Using the distributive property helps convert complex equations into simpler forms that can be more easily manipulated. In our exercise, we have \(-5.56(x + 6.1)\), where \(-5.56\) is the coefficient that needs to be distributed across both \(x\) and \(6.1\).
This results in two separate terms: \(-5.56x\) and \(-5.56 \times 6.1\). By performing the multiplication, we simplify the expression significantly. For instance, calculating \(-5.56 \times 6.1\) gives \(-33.916\), transforming our equation step by step.

Solving equations involves a series of steps to find the value of the unknown variable, often represented as \(x\). The goal is to simplify the equation until the variable is isolated and its value can be determined. A well-structured approach can demystify this process:

• Start by distributing any coefficients to eliminate parentheses.
• Combine like terms to further simplify.

In the given exercise, we first used the distributive property, then moved on to combining like terms: \(-1.7\) and \(-33.916\), resulting in \(-35.616\).
This simplification is essential as it reduces the equation complexity, bringing us closer to isolating the variable.

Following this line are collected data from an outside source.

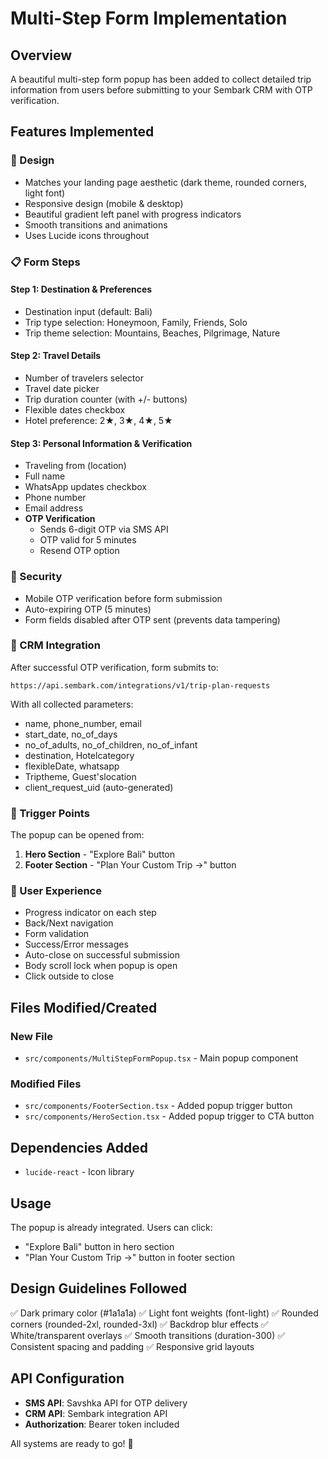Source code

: # Multi-Step Form Implementation

## Overview
A beautiful multi-step form popup has been added to collect detailed trip information from users before submitting to your Sembark CRM with OTP verification.

## Features Implemented

### 🎨 Design
- Matches your landing page aesthetic (dark theme, rounded corners, light font)
- Responsive design (mobile & desktop)
- Beautiful gradient left panel with progress indicators
- Smooth transitions and animations
- Uses Lucide icons throughout

### 📋 Form Steps

#### Step 1: Destination & Preferences
- Destination input (default: Bali)
- Trip type selection: Honeymoon, Family, Friends, Solo
- Trip theme selection: Mountains, Beaches, Pilgrimage, Nature

#### Step 2: Travel Details
- Number of travelers selector
- Travel date picker
- Trip duration counter (with +/- buttons)
- Flexible dates checkbox
- Hotel preference: 2★, 3★, 4★, 5★

#### Step 3: Personal Information & Verification
- Traveling from (location)
- Full name
- WhatsApp updates checkbox
- Phone number
- Email address
- **OTP Verification**
  - Sends 6-digit OTP via SMS API
  - OTP valid for 5 minutes
  - Resend OTP option

### 🔐 Security
- Mobile OTP verification before form submission
- Auto-expiring OTP (5 minutes)
- Form fields disabled after OTP sent (prevents data tampering)

### 🚀 CRM Integration
After successful OTP verification, form submits to:
```
https://api.sembark.com/integrations/v1/trip-plan-requests
```

With all collected parameters:
- name, phone_number, email
- start_date, no_of_days
- no_of_adults, no_of_children, no_of_infant
- destination, Hotelcategory
- flexibleDate, whatsapp
- Triptheme, Guest'slocation
- client_request_uid (auto-generated)

### 🎯 Trigger Points
The popup can be opened from:
1. **Hero Section** - "Explore Bali" button
2. **Footer Section** - "Plan Your Custom Trip →" button

### 📱 User Experience
- Progress indicator on each step
- Back/Next navigation
- Form validation
- Success/Error messages
- Auto-close on successful submission
- Body scroll lock when popup is open
- Click outside to close

## Files Modified/Created

### New File
- `src/components/MultiStepFormPopup.tsx` - Main popup component

### Modified Files
- `src/components/FooterSection.tsx` - Added popup trigger button
- `src/components/HeroSection.tsx` - Added popup trigger to CTA button

## Dependencies Added
- `lucide-react` - Icon library

## Usage

The popup is already integrated. Users can click:
- "Explore Bali" button in hero section
- "Plan Your Custom Trip →" button in footer section

## Design Guidelines Followed
✅ Dark primary color (#1a1a1a)
✅ Light font weights (font-light)
✅ Rounded corners (rounded-2xl, rounded-3xl)
✅ Backdrop blur effects
✅ White/transparent overlays
✅ Smooth transitions (duration-300)
✅ Consistent spacing and padding
✅ Responsive grid layouts

## API Configuration
- **SMS API**: Savshka API for OTP delivery
- **CRM API**: Sembark integration API
- **Authorization**: Bearer token included

All systems are ready to go! 🎉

The ultimate aim when solving equations is the isolation of the variable. This means manipulating the equation until the variable appears by itself on one side of the equation.
In the provided equation, after simplifying using the distributive property and combining like terms, we had \(-5.56x - 35.616 = 12.2\). To isolate \(x\), we add \(35.616\) to both sides.

• This action cancels out \(-35.616\) on the left side, leaving \(-5.56x\) on its own.
• The right side then becomes \(12.2 + 35.616\), which equals \(47.816\).

Finally, to completely isolate \(x\), divide both sides by \(-5.56\). Through this division, the calculation \(x = \frac{47.816}{-5.56}\) yields \(x \approx -8.601\). Thus, this process unveils the unknown's value, highlighting how each step contributes to the solution.